The only other alternative was a food dehydrator, which of course I didn't have. There are ones you can improvise, there are ones you can build, and there are ones you can buy (prices start around $40 and can run into the $100's). The problem here was that all the plans obtaining hydrators required spending more money than I was willing to on a project that I wasn't sure I was committed to. Remember, I am cheap -- I know it, I admit it, it is who I am. The best advice for someone in my position was to start looking for a dehydrator on the yard sale circuit, where they are apparently (and suspiciously) readily available. This seemed to be the logical way to proceed, but the question was whether I could find a dehydrator in a timely manner with a fully pregnant vine with a burgeoning crop of grapes.
After several weeks of fruitlessly searching local yard sales, I managed to finally score a dehydrator at a rummage sale at my church community. I spent a whopping three dollars. It was a basic, bottom of the line Ronco model, but it was clean and in good condition. As an added bonus, the woman who had donated the dehydrator to the rummage sale was there, and I got to chat with her. She assured me that it worked, and she shared with me some stories of what she had made with it. Grapes, dehydrator, time ... I now had everything I needed to go into raisin production.

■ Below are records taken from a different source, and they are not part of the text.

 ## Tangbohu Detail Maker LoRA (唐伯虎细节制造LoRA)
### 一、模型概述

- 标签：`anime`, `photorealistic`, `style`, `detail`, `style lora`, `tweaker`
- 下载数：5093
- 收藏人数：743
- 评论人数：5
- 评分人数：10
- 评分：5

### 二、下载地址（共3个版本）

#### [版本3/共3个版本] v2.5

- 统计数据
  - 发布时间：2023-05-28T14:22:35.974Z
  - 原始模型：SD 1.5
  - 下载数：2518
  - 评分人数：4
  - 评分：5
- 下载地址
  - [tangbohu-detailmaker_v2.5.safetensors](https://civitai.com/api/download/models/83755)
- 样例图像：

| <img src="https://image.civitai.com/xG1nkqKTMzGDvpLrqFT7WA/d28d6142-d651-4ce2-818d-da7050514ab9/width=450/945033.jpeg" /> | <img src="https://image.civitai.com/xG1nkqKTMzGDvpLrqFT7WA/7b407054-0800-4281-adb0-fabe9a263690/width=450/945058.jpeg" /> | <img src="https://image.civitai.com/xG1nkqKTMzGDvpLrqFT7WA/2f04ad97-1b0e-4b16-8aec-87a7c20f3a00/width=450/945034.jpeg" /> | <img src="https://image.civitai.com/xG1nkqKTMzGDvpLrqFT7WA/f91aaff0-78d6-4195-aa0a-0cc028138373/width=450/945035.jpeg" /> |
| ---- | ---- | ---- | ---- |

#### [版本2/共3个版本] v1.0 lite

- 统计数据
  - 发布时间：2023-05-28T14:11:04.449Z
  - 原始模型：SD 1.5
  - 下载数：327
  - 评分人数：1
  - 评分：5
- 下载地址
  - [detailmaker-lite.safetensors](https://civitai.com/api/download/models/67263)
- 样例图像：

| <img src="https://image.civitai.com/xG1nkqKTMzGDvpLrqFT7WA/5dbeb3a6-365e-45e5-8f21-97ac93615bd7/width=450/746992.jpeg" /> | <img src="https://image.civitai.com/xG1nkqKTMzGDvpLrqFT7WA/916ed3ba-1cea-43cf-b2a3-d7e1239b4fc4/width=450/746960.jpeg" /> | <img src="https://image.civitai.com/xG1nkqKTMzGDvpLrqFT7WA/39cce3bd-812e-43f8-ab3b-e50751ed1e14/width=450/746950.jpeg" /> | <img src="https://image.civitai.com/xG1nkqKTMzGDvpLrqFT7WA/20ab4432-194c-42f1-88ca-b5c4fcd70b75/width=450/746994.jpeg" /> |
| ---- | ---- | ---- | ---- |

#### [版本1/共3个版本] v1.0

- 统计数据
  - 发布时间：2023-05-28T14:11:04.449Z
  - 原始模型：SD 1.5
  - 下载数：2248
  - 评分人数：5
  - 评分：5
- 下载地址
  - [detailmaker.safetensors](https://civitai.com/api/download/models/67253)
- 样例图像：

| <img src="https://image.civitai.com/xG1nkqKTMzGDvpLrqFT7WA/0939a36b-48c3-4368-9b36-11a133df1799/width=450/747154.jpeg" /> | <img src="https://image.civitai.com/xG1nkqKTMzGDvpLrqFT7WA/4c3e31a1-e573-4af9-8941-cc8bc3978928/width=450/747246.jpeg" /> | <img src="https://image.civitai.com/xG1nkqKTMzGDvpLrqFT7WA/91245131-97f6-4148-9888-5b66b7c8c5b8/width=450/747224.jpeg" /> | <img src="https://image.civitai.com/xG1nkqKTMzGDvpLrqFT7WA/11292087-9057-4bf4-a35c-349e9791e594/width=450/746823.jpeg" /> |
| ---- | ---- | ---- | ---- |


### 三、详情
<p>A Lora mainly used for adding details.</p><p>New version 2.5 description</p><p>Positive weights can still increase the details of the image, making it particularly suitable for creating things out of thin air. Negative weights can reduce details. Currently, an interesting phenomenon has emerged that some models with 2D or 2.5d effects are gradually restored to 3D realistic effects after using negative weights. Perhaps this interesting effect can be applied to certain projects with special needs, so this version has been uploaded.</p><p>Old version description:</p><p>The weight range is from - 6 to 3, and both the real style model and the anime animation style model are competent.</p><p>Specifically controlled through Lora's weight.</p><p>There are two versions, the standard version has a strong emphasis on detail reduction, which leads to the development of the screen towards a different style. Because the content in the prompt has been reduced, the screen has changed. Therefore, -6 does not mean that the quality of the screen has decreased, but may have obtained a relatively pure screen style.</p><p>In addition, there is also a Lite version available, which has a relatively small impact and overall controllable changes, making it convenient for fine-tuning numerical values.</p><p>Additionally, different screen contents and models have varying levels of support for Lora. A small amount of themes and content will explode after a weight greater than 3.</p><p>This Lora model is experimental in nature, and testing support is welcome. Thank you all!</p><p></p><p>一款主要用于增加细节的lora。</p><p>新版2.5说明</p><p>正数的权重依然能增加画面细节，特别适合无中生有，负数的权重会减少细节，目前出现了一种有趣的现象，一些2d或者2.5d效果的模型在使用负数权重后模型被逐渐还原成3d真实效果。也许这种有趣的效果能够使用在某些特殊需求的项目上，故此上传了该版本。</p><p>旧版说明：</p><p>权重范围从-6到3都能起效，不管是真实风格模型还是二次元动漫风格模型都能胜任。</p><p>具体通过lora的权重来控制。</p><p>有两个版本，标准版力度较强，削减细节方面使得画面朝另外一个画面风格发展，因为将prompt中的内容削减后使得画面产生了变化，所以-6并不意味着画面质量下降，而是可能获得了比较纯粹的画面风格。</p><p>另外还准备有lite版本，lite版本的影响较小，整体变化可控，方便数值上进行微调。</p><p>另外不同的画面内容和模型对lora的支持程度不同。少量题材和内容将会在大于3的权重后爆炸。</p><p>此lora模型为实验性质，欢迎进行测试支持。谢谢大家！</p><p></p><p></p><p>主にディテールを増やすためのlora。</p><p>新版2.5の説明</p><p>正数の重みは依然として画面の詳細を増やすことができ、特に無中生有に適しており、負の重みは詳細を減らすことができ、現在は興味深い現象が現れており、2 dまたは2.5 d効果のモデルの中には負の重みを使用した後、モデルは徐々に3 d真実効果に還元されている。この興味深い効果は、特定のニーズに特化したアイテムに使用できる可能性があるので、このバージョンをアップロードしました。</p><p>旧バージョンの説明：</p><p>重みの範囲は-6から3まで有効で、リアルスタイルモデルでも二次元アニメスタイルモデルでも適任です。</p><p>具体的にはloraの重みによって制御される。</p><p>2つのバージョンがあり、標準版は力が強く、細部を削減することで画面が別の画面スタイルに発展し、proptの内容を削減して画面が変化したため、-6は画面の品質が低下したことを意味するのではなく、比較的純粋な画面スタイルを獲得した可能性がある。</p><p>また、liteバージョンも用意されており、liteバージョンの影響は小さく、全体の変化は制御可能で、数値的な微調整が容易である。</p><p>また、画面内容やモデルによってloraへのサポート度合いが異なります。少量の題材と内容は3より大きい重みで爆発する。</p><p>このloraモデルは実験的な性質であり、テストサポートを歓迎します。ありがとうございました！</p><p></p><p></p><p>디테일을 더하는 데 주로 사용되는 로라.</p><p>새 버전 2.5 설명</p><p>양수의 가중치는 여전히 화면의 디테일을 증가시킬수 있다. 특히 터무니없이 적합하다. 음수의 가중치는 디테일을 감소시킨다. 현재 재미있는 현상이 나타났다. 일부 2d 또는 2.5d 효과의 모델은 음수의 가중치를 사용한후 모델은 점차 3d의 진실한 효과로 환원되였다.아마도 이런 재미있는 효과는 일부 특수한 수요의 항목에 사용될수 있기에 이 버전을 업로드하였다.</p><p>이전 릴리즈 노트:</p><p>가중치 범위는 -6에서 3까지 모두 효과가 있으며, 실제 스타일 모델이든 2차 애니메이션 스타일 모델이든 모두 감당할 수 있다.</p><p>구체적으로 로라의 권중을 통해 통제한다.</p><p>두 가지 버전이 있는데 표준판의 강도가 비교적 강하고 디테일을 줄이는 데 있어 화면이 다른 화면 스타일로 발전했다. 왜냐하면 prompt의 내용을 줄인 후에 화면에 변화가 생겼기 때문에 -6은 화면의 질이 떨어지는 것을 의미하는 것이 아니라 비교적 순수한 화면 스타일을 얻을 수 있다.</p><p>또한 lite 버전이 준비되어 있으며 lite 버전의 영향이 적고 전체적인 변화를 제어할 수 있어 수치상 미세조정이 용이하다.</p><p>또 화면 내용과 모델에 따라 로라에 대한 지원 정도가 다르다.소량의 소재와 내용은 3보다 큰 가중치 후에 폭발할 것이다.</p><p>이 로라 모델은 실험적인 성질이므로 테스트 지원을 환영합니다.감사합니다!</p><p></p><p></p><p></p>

For my first batch, I took the simplest approach. I took the grapes off the vine, washed them, de-stemmed them, dried off the excess moisture, and stuck them in my newly acquired dehydrator. Three days later and voilà, raisins! And, I might add, darn good raisins. You get an astonishingly small amount of raisins from a copious amount of grapes (about a four to one ratio of grapes to raisins), so raisin making will never be a cost saving process if you have to buy grapes, but if you have a grape vine, then the raisins are a bargain.
I'm going to play with my dehydrator for a while. The woman who had it said she made jerky in it. We'll see. If I only use it once a year for raisins, three dollars is all I'm willing to put into the process. Who knows, I may fall madly in love with dried bananas and not be able to do without them, and then I will want to purchase the $250 commercial dehydrator with fans and thermostats. Food is funny that way -- you never know what you might get hooked on. If you've got any suggestions about how I should proceed, or advice in general about dried foods, please leave your comment at the end of this article. I'd love to hear from you.
For the moment, raisins from an otherwise wasted crop is a good deal, and Joan, the youngest granddaughter, loves the raisins. That alone is a good reason to look forward to next year's grape harvest.